## The input
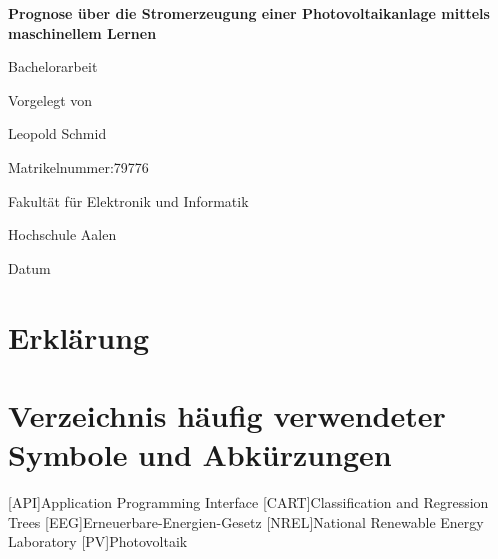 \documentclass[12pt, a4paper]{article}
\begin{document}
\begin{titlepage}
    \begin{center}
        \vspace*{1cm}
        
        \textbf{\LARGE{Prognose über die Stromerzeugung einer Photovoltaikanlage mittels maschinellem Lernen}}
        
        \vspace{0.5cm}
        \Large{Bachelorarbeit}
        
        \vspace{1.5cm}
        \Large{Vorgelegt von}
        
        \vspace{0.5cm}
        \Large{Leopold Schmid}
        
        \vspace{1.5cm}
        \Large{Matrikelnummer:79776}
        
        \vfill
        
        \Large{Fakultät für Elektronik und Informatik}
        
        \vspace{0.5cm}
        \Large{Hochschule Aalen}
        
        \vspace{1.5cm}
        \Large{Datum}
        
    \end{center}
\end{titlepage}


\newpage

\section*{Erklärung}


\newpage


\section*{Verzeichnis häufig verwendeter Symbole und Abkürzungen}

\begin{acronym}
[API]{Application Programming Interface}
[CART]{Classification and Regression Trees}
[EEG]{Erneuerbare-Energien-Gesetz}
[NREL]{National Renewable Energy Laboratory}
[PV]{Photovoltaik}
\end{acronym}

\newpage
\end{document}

...

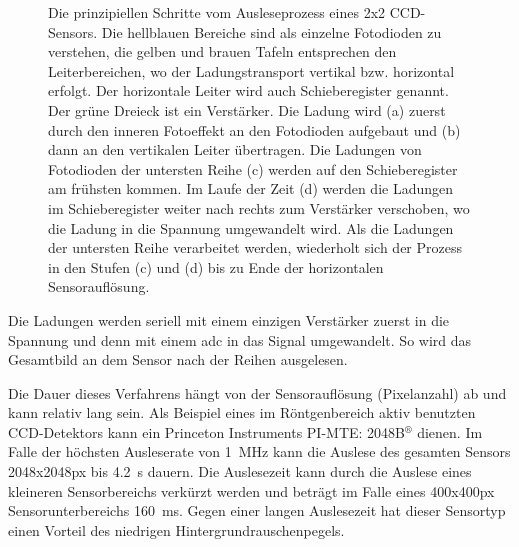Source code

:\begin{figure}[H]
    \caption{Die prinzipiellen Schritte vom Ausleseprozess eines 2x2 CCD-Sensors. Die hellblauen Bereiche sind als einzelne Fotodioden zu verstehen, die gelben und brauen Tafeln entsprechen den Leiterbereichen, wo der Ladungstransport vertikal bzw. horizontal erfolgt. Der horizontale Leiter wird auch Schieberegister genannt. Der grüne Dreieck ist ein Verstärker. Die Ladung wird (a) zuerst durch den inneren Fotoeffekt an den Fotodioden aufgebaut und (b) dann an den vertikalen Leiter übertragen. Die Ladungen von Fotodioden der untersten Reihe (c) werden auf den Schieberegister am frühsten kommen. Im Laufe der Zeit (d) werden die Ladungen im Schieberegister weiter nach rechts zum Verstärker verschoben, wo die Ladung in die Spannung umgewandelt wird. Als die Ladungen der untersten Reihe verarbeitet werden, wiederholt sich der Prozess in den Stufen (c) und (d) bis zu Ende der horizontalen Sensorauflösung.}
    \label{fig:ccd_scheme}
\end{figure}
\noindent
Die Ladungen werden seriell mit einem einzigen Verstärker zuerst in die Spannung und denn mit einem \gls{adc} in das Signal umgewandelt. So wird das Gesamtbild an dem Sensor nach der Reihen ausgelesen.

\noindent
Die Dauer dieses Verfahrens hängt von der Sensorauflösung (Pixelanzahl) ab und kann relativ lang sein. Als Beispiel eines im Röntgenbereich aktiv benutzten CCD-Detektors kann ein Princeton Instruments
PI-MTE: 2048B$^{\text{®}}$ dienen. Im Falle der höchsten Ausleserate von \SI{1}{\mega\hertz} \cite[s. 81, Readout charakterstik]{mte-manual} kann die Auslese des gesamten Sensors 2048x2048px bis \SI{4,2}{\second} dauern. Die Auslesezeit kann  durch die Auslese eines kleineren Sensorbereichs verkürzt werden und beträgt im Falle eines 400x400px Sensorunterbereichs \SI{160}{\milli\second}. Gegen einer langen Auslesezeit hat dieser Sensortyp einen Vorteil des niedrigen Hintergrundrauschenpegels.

## Required action
Please go through the data above and copy each line that has the word "begin".

## Reply
\begin{document}
\begin{titlepage}
    \begin{center}
\begin{acronym}
:\begin{figure}[H]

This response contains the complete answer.